Newmont earned $558 million, or $1.13 per share, compared with $4 million, or a penny a share, during the same period last year.
Adjusted profit was $1.14 per share, easily beating the 79 cents-per-share estimate of analysts surveyed by Thomson Reuters. These estimates normally exclude one-time items.
Gold prices rose steadily throughout 2009, hitting a peak of $1,227.50 an ounce in early December. Copper prices increased about 18 percent during the fourth quarter. Commodity prices have benefited from low U.S. interest rates, which make the dollar less attractive to investors. Since commodities are priced in dollars, they become more appealing to foreign buyers whose currencies are stronger against the dollar.
Gold and copper are key commodities for investors and consumers. Gold is favored as a hedge against inflation and as a safer investment risk during uncertain economic times. Copper is an important component of electronics and is essential for wiring and pipes in homes and office buildings.
Newmont’s average realized gold price in the fourth quarter was $1,102 per ounce and the average realized copper price was $3.24 per pound. Gold sales rose 8.5 percent to 1.5 million ounces, while copper sales increased 80 percent to 72 million pounds.
Revenue jumped 90 percent to $2.52 billion from $1.33 billion. Analysts predicted revenue of $2.02 billion.
For the year, Newmont’s profit surged to $1.3 billion, or $2.66 per share, from $831 million, or $1.83 per share, in the prior year. Adjusted earnings were $2.79 per share.
Annual revenue grew 26 percent to $7.71 billion.

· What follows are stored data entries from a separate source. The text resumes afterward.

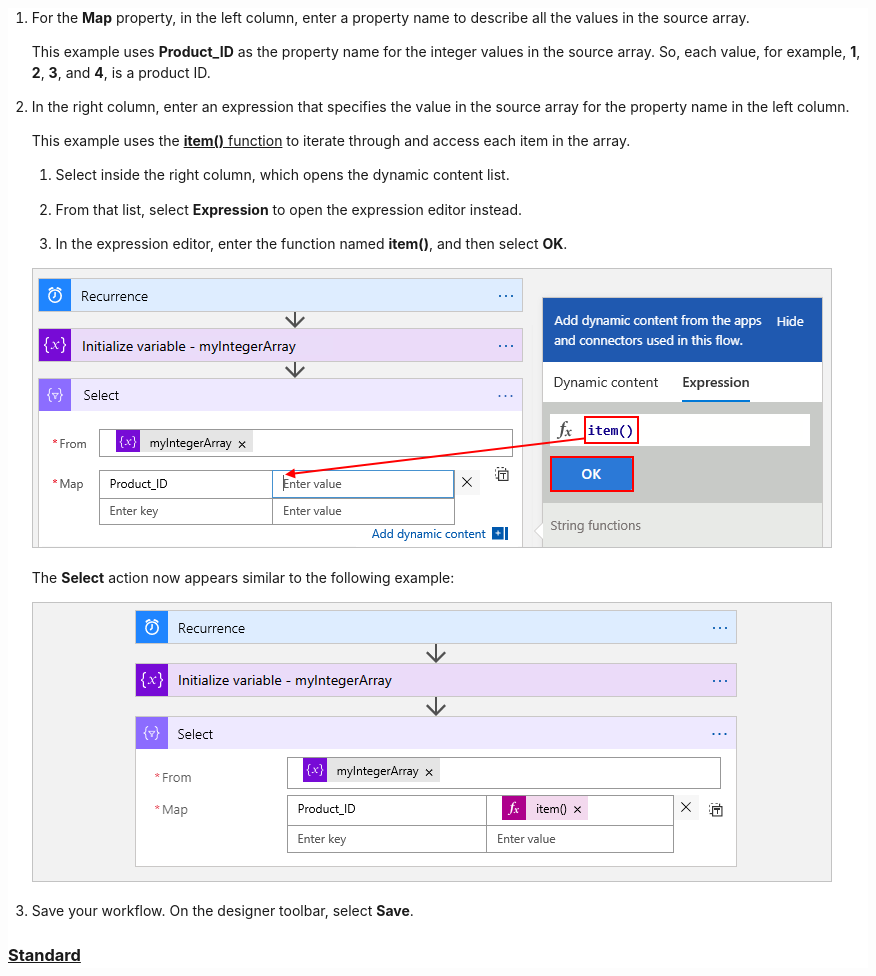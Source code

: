 1. For the **Map** property, in the left column, enter a property name to describe all the values in the source array.

   This example uses **Product_ID** as the property name for the integer values in the source array. So, each value, for example, **1**, **2**, **3**, and **4**, is a product ID.

1. In the right column, enter an expression that specifies the value in the source array for the property name in the left column.

   This example uses the [**item()** function](workflow-definition-language-functions-reference.md#item) to iterate through and access each item in the array.

   1. Select inside the right column, which opens the dynamic content list.

   1. From that list, select **Expression** to open the expression editor instead.

   1. In the expression editor, enter the function named **item()**, and then select **OK**.

   ![Screenshot showing the designer for a Consumption workflow, the "Select" action, and the JSON object property and values to create the JSON object array.](./media/logic-apps-perform-data-operations/configure-select-action-2-consumption.png)

   The **Select** action now appears similar to the following example:

   ![Screenshot showing the "Select" action in a Consumption workflow and the finished example for the "Select" action.](./media/logic-apps-perform-data-operations/finished-select-action-consumption.png)

1. Save your workflow. On the designer toolbar, select **Save**.

### [Standard](#tab/standard)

The Denver mining giant will boost its budget for developing new mines by 40 percent this year. Argus Research analyst Bill Selesky said Newmont has been slower than other mining companies to commit to a significant exploration program in the last five years. “I think they’re just making up for lost time,” he said.
Newmont said it will work this year to bring its Boddington mine in Australia into full production and continue development of projects in Nevada, Ghana, Peru and Canada.
Barnard Jacobs Mellet analyst Patrick Chidley said he hopes two or three of the projects will be put into production in the next four years. “The sooner the better. I wish they would move a little bit quicker,” he said.
The company predicts its 2010 gold production will rise slightly to between 5.3 and 5.5 million ounces.
Shares of Newmont rose $2.56, or 5.5 percent, to $49.04 in afternoon trading.